環境への取り組み生産工程で使用する化学物質の管理

生産工程で使用する化学物質については、人体や環境への影響、可燃性など安全面から規制が求められる約3,000種の化学物質を「管理化学物質」としてリスト化し、「使用禁止」「排出削減」「規制対象」の3レベルに分類して、各レベルに応じた対策を講じています。
さらに、購買システムと化学物質の管理システムを連携させることで購入時の管理強化も図っています。

管理化学物質の使用量・排出量削減

キヤノンでは、生産工程で使われる有害な化学物質の廃絶・削減を推進し、廃絶や削減が困難な化学物質については、大気・水域などへの排出を抑制することを基本方針としています。
また、使用にともなう事故や環境汚染リスクを低減するために、漏洩防止策なども講じています。
2015年は、塗装工程や組立工程の改善による塗料やグリースなどの化学物質使用量の削減、レンズ洗浄工程で使用する化学物質の回収・再利用などの取り組みを実施しました。

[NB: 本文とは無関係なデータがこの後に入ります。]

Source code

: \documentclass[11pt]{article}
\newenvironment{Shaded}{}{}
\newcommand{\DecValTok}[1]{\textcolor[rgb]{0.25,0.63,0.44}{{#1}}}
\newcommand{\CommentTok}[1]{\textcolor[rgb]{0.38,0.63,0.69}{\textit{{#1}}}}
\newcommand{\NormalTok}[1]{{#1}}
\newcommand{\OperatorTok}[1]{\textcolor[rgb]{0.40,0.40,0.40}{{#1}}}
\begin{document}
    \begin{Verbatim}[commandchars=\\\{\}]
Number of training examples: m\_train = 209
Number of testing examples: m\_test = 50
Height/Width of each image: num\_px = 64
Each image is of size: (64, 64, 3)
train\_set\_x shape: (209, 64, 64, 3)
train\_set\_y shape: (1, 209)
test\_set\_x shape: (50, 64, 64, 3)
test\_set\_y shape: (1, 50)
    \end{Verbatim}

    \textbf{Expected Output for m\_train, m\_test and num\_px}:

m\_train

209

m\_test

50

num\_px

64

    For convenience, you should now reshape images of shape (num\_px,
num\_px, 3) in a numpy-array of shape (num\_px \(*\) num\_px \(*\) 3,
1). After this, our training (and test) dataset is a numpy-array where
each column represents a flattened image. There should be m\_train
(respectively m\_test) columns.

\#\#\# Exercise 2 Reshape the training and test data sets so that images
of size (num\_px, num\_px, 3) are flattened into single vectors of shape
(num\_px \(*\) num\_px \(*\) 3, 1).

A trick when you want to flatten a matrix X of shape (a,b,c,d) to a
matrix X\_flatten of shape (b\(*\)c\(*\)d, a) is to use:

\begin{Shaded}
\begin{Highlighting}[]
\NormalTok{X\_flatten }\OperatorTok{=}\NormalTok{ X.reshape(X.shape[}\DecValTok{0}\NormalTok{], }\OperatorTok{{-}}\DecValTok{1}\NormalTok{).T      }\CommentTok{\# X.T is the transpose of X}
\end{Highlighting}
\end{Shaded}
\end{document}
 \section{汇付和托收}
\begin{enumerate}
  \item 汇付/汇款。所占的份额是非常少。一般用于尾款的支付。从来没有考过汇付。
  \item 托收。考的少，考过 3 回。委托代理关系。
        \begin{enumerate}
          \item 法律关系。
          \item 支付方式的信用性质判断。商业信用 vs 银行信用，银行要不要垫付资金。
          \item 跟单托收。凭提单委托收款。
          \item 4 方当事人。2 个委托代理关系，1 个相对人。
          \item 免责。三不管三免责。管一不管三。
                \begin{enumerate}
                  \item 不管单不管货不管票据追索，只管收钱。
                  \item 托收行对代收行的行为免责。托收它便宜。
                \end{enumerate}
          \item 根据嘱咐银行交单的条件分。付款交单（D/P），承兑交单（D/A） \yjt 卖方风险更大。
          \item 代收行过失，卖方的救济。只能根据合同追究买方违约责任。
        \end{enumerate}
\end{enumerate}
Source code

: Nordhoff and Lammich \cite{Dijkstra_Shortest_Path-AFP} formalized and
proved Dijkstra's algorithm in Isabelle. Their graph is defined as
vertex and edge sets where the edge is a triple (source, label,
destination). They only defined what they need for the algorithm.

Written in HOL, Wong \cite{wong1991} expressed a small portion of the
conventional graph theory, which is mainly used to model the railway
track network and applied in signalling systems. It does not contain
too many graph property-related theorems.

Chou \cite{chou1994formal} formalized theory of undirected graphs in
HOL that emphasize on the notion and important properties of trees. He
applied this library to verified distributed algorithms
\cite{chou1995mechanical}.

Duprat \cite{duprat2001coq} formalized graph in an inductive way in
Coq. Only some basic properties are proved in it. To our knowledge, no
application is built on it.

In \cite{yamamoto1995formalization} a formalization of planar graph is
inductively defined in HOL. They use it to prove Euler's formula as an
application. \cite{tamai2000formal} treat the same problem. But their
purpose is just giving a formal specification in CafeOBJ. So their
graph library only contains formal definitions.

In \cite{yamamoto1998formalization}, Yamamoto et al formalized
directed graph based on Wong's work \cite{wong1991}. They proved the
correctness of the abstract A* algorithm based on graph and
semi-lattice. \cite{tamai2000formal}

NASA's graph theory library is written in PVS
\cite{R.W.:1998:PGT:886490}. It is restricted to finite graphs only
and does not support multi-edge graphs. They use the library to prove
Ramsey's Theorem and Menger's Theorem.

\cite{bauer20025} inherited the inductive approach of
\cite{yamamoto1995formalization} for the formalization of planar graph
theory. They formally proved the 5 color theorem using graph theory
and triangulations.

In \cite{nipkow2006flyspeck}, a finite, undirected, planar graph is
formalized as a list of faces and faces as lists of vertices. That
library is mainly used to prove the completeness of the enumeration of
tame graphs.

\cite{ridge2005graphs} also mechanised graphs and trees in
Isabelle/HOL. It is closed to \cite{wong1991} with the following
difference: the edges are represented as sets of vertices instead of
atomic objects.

これらの結果、管理化学物質排出量は2014年比で5.9%減少し605tとなりました。
2016年も、引き続き化学物質の排出量削減に向けた取り組みを推進していきます。

管理化学物質排出量・PRTR制度対象物質排出量の推移

管理化学物質排出量・PRTR制度※対象物質排出量の推移

大気や水域への排出抑制と汚染防止

キヤノンは、大気汚染や酸性雨の主要因となるNOx※1やSOx※2、海や湖沼の富栄養化の原因となるリンや窒素などの環境負荷物質の削減、水域での環境負荷指標であるBOD※3、SS※4の低減に努めています。さらに、オゾン層破壊物質やストックホルム条約で定められた残留性有機汚染物質についても使用禁止物質として定めています。
また、各拠点に適用される法規制を把握し、その規制値を拠点基準値に設定。とくに排水については、規制値の80%を上限とする社内基準を従来より定め、運用を行っています。
設備面の対策としては、大気汚染防止のために重油の使用を原則禁止しています。
こうした取り組みの結果、2015年においてもキヤノンの事業拠点からの排気や排水において適用される基準値の超過は発生していません。

土壌・地下水汚染の浄化状況

キヤノンでは、土壌・地下水環境の保全を重要視し、「土壌・地下水汚染に対する基本方針」を策定。この方針のもとに対策の徹底を図っています。万が一、土壌・地下水汚染が確認された拠点については、法にのっとった汚染除去などの措置を確実に実施していきます。
また、新規に土地を取得する場合には、事前に土壌調査を実施し、土壌浄化などの対策を実施した上で、浄化完了後に購入することを基準化しています。さらに、各拠点で使用する化学物質を把握するとともに、各拠点の所在する国や地域の基準を把握し、各地の状況にあわせたリスク対応を展開しています。
2015年には玉川事業所、平塚事業所(第一拠点)の浄化が完了し、行政にも報告しました。
今後も上記の取り組みを継続するとともに、モニタリングおよび浄化完了事業所の報告や届け出を適切なタイミングで実施していきます。

土壌・地下水の浄化状況※1

事業所 対象物質 対応
下丸子 トリクロロエチレン等 原位置浄化、水質測定
目黒 テトラクロロエチレン等 原位置浄化、水質測定
宇都宮第一駐車場 フッ素及びその化合物等 揚水処理、水質測定
鹿沼 テトラクロロエチレン等 原位置浄化、水質測定
取手 トリクロロエチレン等
六価クロム及びその化合物等
揚水処理、掘削除去、水質測定
坂東※2 1,1-ジクロロエチレン等
鉛及びその化合物等
揚水処理、被覆、水質測定
長浜キヤノン 六価クロム及びその化合物等 被覆(土壌改良剤による汚染)、水質測定

PCB廃棄物の管理

キヤノンでは、生体や環境へ影響を及ぼすPCB(ポリ塩化ビフェニル)について、法令に準拠し厳重に管理しています。2015年12月現在、PCB廃棄物を保管している事業所は17拠点あり、そこで保管している高濃度のPCB廃棄物は、コンデンサー・トランス計62個、蛍光灯安定器計3,206個です。
これらについては、日本環境安全事業株式会社において順次廃棄処理が進められています。